• [Stored records]:
※ ※ ※

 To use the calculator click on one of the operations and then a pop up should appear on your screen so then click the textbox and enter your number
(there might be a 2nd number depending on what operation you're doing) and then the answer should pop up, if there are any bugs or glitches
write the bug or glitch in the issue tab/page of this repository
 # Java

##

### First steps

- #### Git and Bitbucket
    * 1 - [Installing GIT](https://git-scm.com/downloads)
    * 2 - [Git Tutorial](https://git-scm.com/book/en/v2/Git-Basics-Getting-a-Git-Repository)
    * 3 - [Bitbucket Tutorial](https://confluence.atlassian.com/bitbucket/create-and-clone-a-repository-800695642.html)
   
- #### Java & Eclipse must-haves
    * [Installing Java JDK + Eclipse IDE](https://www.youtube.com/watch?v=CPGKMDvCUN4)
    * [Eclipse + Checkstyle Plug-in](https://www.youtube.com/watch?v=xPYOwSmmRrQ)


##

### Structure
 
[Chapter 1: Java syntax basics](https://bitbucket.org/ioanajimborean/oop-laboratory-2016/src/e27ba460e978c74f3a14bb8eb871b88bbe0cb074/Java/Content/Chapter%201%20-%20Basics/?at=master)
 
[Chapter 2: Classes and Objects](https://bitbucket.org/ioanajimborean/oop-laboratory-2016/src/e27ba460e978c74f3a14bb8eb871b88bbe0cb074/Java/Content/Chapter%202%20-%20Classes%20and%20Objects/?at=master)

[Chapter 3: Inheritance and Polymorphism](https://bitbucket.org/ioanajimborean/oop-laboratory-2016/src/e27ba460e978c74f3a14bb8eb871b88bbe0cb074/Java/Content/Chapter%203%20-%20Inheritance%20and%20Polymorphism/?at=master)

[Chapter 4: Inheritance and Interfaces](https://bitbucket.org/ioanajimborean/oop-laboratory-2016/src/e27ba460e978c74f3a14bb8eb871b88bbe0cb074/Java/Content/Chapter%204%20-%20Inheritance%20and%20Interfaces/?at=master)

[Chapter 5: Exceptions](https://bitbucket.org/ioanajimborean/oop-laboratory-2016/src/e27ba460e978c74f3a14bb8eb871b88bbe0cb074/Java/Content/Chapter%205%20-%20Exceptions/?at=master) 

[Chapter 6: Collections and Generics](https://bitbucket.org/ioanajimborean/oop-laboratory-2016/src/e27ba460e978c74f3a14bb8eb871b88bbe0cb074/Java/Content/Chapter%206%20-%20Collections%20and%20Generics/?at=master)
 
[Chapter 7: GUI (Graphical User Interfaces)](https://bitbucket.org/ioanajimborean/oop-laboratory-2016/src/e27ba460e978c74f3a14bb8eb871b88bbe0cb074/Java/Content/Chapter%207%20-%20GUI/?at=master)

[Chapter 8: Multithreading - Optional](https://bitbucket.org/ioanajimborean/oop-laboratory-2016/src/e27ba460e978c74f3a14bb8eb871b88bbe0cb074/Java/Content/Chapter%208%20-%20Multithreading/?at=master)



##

※ ※ ※

• [Instructions to follow]:
Return all entries exactly.

• [Written solution]:
 To use the calculator click on one of the operations and then a pop up should appear on your screen so then click the textbox and enter your number
(there might be a 2nd number depending on what operation you're doing) and then the answer should pop up, if there are any bugs or glitches
write the bug or glitch in the issue tab/page of this repository
 # Java

##

### First steps

- #### Git and Bitbucket
    * 1 - [Installing GIT](https://git-scm.com/downloads)
    * 2 - [Git Tutorial](https://git-scm.com/book/en/v2/Git-Basics-Getting-a-Git-Repository)
    * 3 - [Bitbucket Tutorial](https://confluence.atlassian.com/bitbucket/create-and-clone-a-repository-800695642.html)
   
- #### Java & Eclipse must-haves
    * [Installing Java JDK + Eclipse IDE](https://www.youtube.com/watch?v=CPGKMDvCUN4)
    * [Eclipse + Checkstyle Plug-in](https://www.youtube.com/watch?v=xPYOwSmmRrQ)


##

### Structure
 
[Chapter 1: Java syntax basics](https://bitbucket.org/ioanajimborean/oop-laboratory-2016/src/e27ba460e978c74f3a14bb8eb871b88bbe0cb074/Java/Content/Chapter%201%20-%20Basics/?at=master)
 
[Chapter 2: Classes and Objects](https://bitbucket.org/ioanajimborean/oop-laboratory-2016/src/e27ba460e978c74f3a14bb8eb871b88bbe0cb074/Java/Content/Chapter%202%20-%20Classes%20and%20Objects/?at=master)

[Chapter 3: Inheritance and Polymorphism](https://bitbucket.org/ioanajimborean/oop-laboratory-2016/src/e27ba460e978c74f3a14bb8eb871b88bbe0cb074/Java/Content/Chapter%203%20-%20Inheritance%20and%20Polymorphism/?at=master)

[Chapter 4: Inheritance and Interfaces](https://bitbucket.org/ioanajimborean/oop-laboratory-2016/src/e27ba460e978c74f3a14bb8eb871b88bbe0cb074/Java/Content/Chapter%204%20-%20Inheritance%20and%20Interfaces/?at=master)

[Chapter 5: Exceptions](https://bitbucket.org/ioanajimborean/oop-laboratory-2016/src/e27ba460e978c74f3a14bb8eb871b88bbe0cb074/Java/Content/Chapter%205%20-%20Exceptions/?at=master) 

[Chapter 6: Collections and Generics](https://bitbucket.org/ioanajimborean/oop-laboratory-2016/src/e27ba460e978c74f3a14bb8eb871b88bbe0cb074/Java/Content/Chapter%206%20-%20Collections%20and%20Generics/?at=master)
 
[Chapter 7: GUI (Graphical User Interfaces)](https://bitbucket.org/ioanajimborean/oop-laboratory-2016/src/e27ba460e978c74f3a14bb8eb871b88bbe0cb074/Java/Content/Chapter%207%20-%20GUI/?at=master)

[Chapter 8: Multithreading - Optional](https://bitbucket.org/ioanajimborean/oop-laboratory-2016/src/e27ba460e978c74f3a14bb8eb871b88bbe0cb074/Java/Content/Chapter%208%20-%20Multithreading/?at=master)



##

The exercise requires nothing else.